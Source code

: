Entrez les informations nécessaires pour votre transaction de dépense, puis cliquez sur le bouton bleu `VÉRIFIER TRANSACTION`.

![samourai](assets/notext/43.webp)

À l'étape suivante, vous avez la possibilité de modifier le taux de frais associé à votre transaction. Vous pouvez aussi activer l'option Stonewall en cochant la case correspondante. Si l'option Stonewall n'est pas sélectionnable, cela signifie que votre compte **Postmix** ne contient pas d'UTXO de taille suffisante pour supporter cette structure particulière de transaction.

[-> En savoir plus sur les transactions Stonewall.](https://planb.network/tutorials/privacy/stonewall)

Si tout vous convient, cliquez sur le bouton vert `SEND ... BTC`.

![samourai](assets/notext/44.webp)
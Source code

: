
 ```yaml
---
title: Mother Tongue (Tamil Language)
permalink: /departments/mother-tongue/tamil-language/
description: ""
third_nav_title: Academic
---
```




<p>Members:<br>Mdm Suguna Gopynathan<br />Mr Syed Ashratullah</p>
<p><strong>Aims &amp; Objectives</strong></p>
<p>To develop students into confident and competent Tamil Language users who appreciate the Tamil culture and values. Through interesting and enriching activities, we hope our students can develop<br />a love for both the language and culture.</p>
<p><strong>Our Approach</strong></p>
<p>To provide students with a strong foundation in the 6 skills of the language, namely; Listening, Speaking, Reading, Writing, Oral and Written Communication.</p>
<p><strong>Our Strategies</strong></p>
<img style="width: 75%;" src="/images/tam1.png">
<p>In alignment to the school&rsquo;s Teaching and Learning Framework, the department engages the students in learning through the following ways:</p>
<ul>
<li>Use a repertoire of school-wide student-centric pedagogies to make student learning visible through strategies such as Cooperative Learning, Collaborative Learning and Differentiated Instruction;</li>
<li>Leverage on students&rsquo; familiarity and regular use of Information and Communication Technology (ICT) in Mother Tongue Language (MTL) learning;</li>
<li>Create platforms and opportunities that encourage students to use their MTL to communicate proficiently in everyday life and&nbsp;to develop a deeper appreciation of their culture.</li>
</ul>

The problem:
Go through the records above and copy each one exactly.

Exercise output:
Source code

:Entrez les informations nécessaires pour votre transaction de dépense, puis cliquez sur le bouton bleu `VÉRIFIER TRANSACTION`.

![samourai](assets/notext/43.webp)

À l'étape suivante, vous avez la possibilité de modifier le taux de frais associé à votre transaction. Vous pouvez aussi activer l'option Stonewall en cochant la case correspondante. Si l'option Stonewall n'est pas sélectionnable, cela signifie que votre compte **Postmix** ne contient pas d'UTXO de taille suffisante pour supporter cette structure particulière de transaction.

[-> En savoir plus sur les transactions Stonewall.](https://planb.network/tutorials/privacy/stonewall)

Si tout vous convient, cliquez sur le bouton vert `SEND ... BTC`.

![samourai](assets/notext/44.webp)
Source code

:
 ```yaml
---
title: Mother Tongue (Tamil Language)
permalink: /departments/mother-tongue/tamil-language/
description: ""
third_nav_title: Academic
---
```




<p>Members:<br>Mdm Suguna Gopynathan<br />Mr Syed Ashratullah</p>
<p><strong>Aims &amp; Objectives</strong></p>
<p>To develop students into confident and competent Tamil Language users who appreciate the Tamil culture and values. Through interesting and enriching activities, we hope our students can develop<br />a love for both the language and culture.</p>
<p><strong>Our Approach</strong></p>
<p>To provide students with a strong foundation in the 6 skills of the language, namely; Listening, Speaking, Reading, Writing, Oral and Written Communication.</p>
<p><strong>Our Strategies</strong></p>
<img style="width: 75%;" src="/images/tam1.png">
<p>In alignment to the school&rsquo;s Teaching and Learning Framework, the department engages the students in learning through the following ways:</p>
<ul>
<li>Use a repertoire of school-wide student-centric pedagogies to make student learning visible through strategies such as Cooperative Learning, Collaborative Learning and Differentiated Instruction;</li>
<li>Leverage on students&rsquo; familiarity and regular use of Information and Communication Technology (ICT) in Mother Tongue Language (MTL) learning;</li>
<li>Create platforms and opportunities that encourage students to use their MTL to communicate proficiently in everyday life and&nbsp;to develop a deeper appreciation of their culture.</li>
</ul>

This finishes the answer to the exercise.